Tesoros recobrados
La recuperación de las versiones de Madonna y El grito, de Edvard Munch, robadas del museo del pintor en Oslo supone el feliz rescate de dos iconos esenciales del alba de la modernidad. Emblemas de la angustia, cada uno a su modo, ambos fueron concebidos por el gran maestro noruego en 1895, justo cuando el artista, con 32 años, realiza el viaje a París que determinará la profunda impronta que el simbolismo imprime en ese punto a la evolución de su obra de plenitud.
La desoladora y sinuosa figura del personaje que, con los ojos escapando casi a las órbitas y esa boca convertida en herida abismal nos enfrenta, en El grito, al espejo de un paisaje que es también, como a menudo se ha reiterado, todo él un alarido, es el más certero impulso fundacional del expresionismo contemporáneo.
En Madonna, por el contrario, Munch reformula esa ecuación de angustia en clave de una visión amenazante y pavorosa del erotismo.
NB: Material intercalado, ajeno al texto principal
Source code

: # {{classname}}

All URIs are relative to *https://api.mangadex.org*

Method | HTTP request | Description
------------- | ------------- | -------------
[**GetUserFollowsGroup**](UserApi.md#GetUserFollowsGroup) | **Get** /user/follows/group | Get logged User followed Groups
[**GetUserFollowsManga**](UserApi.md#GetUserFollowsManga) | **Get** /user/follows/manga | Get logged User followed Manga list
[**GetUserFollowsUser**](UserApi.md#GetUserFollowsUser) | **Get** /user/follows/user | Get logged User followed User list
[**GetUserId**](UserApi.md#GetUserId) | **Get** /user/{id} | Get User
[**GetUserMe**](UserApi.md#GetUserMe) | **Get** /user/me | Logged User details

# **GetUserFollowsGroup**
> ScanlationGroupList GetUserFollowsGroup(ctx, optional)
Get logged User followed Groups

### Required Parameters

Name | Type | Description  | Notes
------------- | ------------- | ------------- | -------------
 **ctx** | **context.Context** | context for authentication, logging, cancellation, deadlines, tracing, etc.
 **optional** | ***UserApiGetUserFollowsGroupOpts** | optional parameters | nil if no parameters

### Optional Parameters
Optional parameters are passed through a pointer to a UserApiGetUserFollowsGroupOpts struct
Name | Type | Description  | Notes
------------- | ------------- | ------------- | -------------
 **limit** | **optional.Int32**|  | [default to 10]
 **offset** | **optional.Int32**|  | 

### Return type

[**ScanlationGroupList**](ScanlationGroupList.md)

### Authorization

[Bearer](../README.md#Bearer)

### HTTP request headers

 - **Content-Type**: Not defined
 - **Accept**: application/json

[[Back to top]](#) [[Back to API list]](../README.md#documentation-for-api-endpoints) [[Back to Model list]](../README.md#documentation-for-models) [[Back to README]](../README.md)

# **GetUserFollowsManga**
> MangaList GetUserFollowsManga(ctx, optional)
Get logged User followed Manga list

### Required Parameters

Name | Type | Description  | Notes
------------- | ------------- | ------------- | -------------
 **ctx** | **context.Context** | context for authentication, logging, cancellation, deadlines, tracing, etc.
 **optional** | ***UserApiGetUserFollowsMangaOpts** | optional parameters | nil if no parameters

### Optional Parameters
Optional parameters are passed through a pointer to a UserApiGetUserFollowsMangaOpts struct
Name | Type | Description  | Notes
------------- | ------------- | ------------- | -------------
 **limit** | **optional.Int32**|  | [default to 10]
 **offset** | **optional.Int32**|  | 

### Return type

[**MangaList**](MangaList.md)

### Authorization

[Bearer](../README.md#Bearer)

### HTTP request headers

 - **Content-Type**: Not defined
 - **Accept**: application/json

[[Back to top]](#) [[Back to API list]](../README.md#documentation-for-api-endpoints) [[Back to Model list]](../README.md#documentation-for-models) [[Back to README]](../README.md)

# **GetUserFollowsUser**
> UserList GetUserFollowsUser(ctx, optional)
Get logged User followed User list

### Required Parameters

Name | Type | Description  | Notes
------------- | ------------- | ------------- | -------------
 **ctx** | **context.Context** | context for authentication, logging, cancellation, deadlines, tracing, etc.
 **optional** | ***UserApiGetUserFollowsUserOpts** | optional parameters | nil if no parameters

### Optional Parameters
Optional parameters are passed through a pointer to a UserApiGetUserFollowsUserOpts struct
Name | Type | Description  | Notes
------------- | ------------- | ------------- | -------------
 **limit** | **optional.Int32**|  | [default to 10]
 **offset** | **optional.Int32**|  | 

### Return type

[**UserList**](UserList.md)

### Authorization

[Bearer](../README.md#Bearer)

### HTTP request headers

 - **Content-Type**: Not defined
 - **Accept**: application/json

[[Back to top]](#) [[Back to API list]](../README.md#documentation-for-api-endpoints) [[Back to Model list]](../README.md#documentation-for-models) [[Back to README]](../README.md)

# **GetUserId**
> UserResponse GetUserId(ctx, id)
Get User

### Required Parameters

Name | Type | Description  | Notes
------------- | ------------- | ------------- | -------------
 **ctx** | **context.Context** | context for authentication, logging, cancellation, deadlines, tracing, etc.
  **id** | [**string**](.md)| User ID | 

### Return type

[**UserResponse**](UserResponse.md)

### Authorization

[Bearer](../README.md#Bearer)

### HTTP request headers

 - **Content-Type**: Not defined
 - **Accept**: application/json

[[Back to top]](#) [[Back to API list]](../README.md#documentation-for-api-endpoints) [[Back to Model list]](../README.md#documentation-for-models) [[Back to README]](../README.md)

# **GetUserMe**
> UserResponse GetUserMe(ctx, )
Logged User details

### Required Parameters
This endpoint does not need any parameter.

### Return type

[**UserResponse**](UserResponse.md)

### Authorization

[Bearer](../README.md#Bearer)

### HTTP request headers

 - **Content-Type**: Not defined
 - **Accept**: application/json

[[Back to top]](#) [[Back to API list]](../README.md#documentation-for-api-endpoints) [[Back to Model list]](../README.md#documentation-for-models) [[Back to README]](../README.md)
En su esquina izquierda inferior, la imagen del homúnculo, de la misma estirpe inequívoca del protagonista de El grito, queda, en ese marco recorrido por serpenteantes espermatozoides, literalmente inerme en la contemplación del gran desnudo femenino, el cuerpo de la mujer concebido como estremecedora marea que desencadena las más oscuras potencias en la entraña de la naturaleza.